New Haven, Conn., J.D. & E.S. Dana, 1887.
8vo. Contemporary half calf. Gilt lettering to spine. A small stamp to top of title-page. In: "The American Journal of Science. Editors James D. and Edward S. Dana", Third series Vol. XXXIV (July to December, 1887). VIII,500 pp., textillustr. and 10 plates. (Entire volume offered). The joint paper: pp. 333-345 and textillustr. (Apparatus). A few faint brownspots to titlepage, otherwise clean and fine.
First appearance of this classic paper which announced one of the most celebrated experiments in the history of physics and eventually led Einstein to his Relativity Theory.The experiment was expected to show the rate of the earth's movement through the ether; they looked in vain for a difference between the speed of light in the direction of the earth's motion around the sun and the direction perpendicular to it. The failure of this experiment was a serious blow to classical scientific theories because it cast doubts on the existance of the universal ether which had been a basic principleof, for example, the Newtonian theories of the universe. (Vide PMM: 378, 401, 408).
The paper appeared first in the "American Journal of Science" in November (as offered here), and was published a month later in "Philosophical Magazine" in a slightly modified form.
"Michelson, trained at the U.S. Naval Academy, and Morley, minister turned chemist, began a series of experiments to determine the relation of ether drift and the velocity of light, effects of extremely minute values.

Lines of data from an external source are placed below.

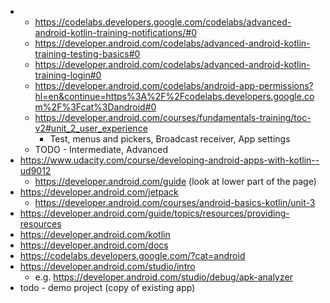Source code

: * 
    * https://codelabs.developers.google.com/codelabs/advanced-android-kotlin-training-notifications/#0
    * https://developer.android.com/codelabs/advanced-android-kotlin-training-testing-basics#0
    * https://developer.android.com/codelabs/advanced-android-kotlin-training-login#0
    * https://developer.android.com/codelabs/android-app-permissions?hl=en&continue=https%3A%2F%2Fcodelabs.developers.google.com%2F%3Fcat%3Dandroid#0
    * https://developer.android.com/courses/fundamentals-training/toc-v2#unit_2_user_experience
        * Test, menus and pickers, Broadcast receiver, App settings
    * TODO - Intermediate, Advanced
* https://www.udacity.com/course/developing-android-apps-with-kotlin--ud9012
    * https://developer.android.com/guide (look at lower part of the page)
* https://developer.android.com/jetpack
    * https://developer.android.com/courses/android-basics-kotlin/unit-3
* https://developer.android.com/guide/topics/resources/providing-resources
* https://developer.android.com/kotlin
* https://developer.android.com/docs
* https://codelabs.developers.google.com/?cat=android
* https://developer.android.com/studio/intro
	* e.g. https://developer.android.com/studio/debug/apk-analyzer
* todo - demo project (copy of existing app)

They used a slightly silvered glass set angular to a ray of sunlight so that a part ofthe ray was transmitted, a part reflected out and again returned, thereby providing two paths, one perpendicular to the other. If drift existed, the superimposed rays would produce interference. None was observed, showing that the earth's motion did not affect the light's speed. The negative result held revolutionary implications which led directly thru Lorentz and Einstein to the acceptance of new standards of reference of time and space from geometry and cosmometry."(Dibner)
In 1919 Einstein met Michelson in California. At a dinner given in honor of them both, Einstein said in a speech "You (Michelson) uncovered an insidious defect in the ether theory of light, as it existed, and stimulated the ideas of H.A. Lorentz and Fitzgerald, out of which the Special Theory of Relativity developed. Without your work this theory would today be scarcely more than an interesting speculation..." In an interview in 1842 Einstein said: "It is no doubt that Michelson's experiment was of considerably influence upon my work insofar as it strengthened my conviction concerning the validity of the Principle of relativity...On the other side I was pretty much convinced of the validity of the principle before I did know this experiment and its result. In any case, Michelson's experiment removed practically any doubt about the validity of the principle in optics and showed that a profound change of the basic concepts of physics was inevitable."
Michelson was awarded the 1907 Nobel Prize "for his optical precision instrument (the inteferometer) and the spectroscopic and metrological investigations he has carried on."
Dibner: Heralds of Science: 161 (lising the later version from "Philosophical Magazine") - Norman 1505.- Magee "A Source Book in Physics", pp. 369 ff. (the later paper).
The volume contains another paper by Michelson and Morley "On a method of Making the Wave-lenght of Sodium Light the actual and practical Standard of Lenght", pp. 427-430.